Sector specialist SK Capital has held a first and final close on its debut lower mid-market fund after less than four months on the road, Private Equity International has learned.
Catalyst Fund I, which was targeting $300 million, closed on its hard-cap of $400 million.
New York-based SK Capital focuses on the specialty materials, chemicals and pharmaceuticals sectors. Its latest flagship fund, SK Capital Partners V, closed on $2.1 billion in February, more than twice the size of its $1 billion, 2014 predecessor.
“Adding Catalyst helps us further differentiate SK as a clear leader in our sector and enables us to cover a segment that became increasingly difficult to cover as our fund sizes have increased,” managing director Jack Norris told PEI.
“We’re seeing the entire firm pipeline from a sourcing perspective, and leveraging our expertise in the sector. Today we have both people and capital sources to complete any investment in our sector across the entire waterfront of the deal size.”
The Catalyst fund will invest in businesses with an EBITDA of between $5 million and $15 million requiring equity cheques of less than $50 million, while the flagship fund invests more than $50 million in larger transactions, said managing director Mario Toukan. Toukan joined SK Capital earlier this year along with fellow managing director Jon Borell to develop the Catalyst strategy.
The Catalyst fund will seek slightly different transaction types to the flagship vehicles.
“Expect smaller carve-outs of product lines, for instance, to build a business around them, and family or entrepreneur businesses with succession issues,” Toukan said.

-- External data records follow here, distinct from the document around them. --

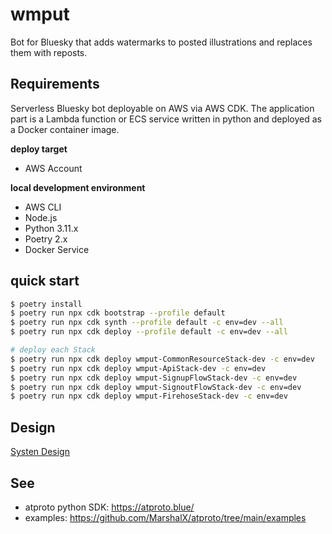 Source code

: # wmput

Bot for Bluesky that adds watermarks to posted illustrations and replaces them with reposts.

## Requirements

Serverless Bluesky bot deployable on AWS via AWS CDK. 
The application part is a Lambda function or ECS service written in python and deployed as a Docker container image.

**deploy target**

* AWS Account

**local development environment**

* AWS CLI
* Node.js
* Python 3.11.x
* Poetry 2.x
* Docker Service

## quick start

```bash
$ poetry install
$ poetry run npx cdk bootstrap --profile default
$ poetry run npx cdk synth --profile default -c env=dev --all
$ poetry run npx cdk deploy --profile default -c env=dev --all

# deploy each Stack
$ poetry run npx cdk deploy wmput-CommonResourceStack-dev -c env=dev
$ poetry run npx cdk deploy wmput-ApiStack-dev -c env=dev
$ poetry run npx cdk deploy wmput-SignupFlowStack-dev -c env=dev
$ poetry run npx cdk deploy wmput-SignoutFlowStack-dev -c env=dev
$ poetry run npx cdk deploy wmput-FirehoseStack-dev -c env=dev
```

## Design

[Systen Design](docs/system-design.drawio)

## See

* atproto python SDK: https://atproto.blue/
* examples: https://github.com/MarshalX/atproto/tree/main/examples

The flagship and Catalyst strategies each have dedicated teams but share an “exceptionally useful relationship”, Norris said, which includes the same pipeline of deals, resources and relationships.
Most investors in the Catalyst fund are also investors in SK Capital Partners V, although the fund also added some LPs outside of the US to diversify the investor base, managing director Ben Dillion told PEI.
While existing investors asked questions around “the debut fund replicating the investment strategy of the flagship funds, without distracting attention from them”, investors in Funds III, IV and V readily understood and supported the logic of the Catalyst fund, Norris said.
“It’s not hard to understand the benefit to existing investors. There is an enhancement of the virtues of sector focused investing, with more talent, more dealflow and more relationships,” he said.
New York State Teachers’ Retirement System committed $40 million to SK Capital’s Catalyst Fund.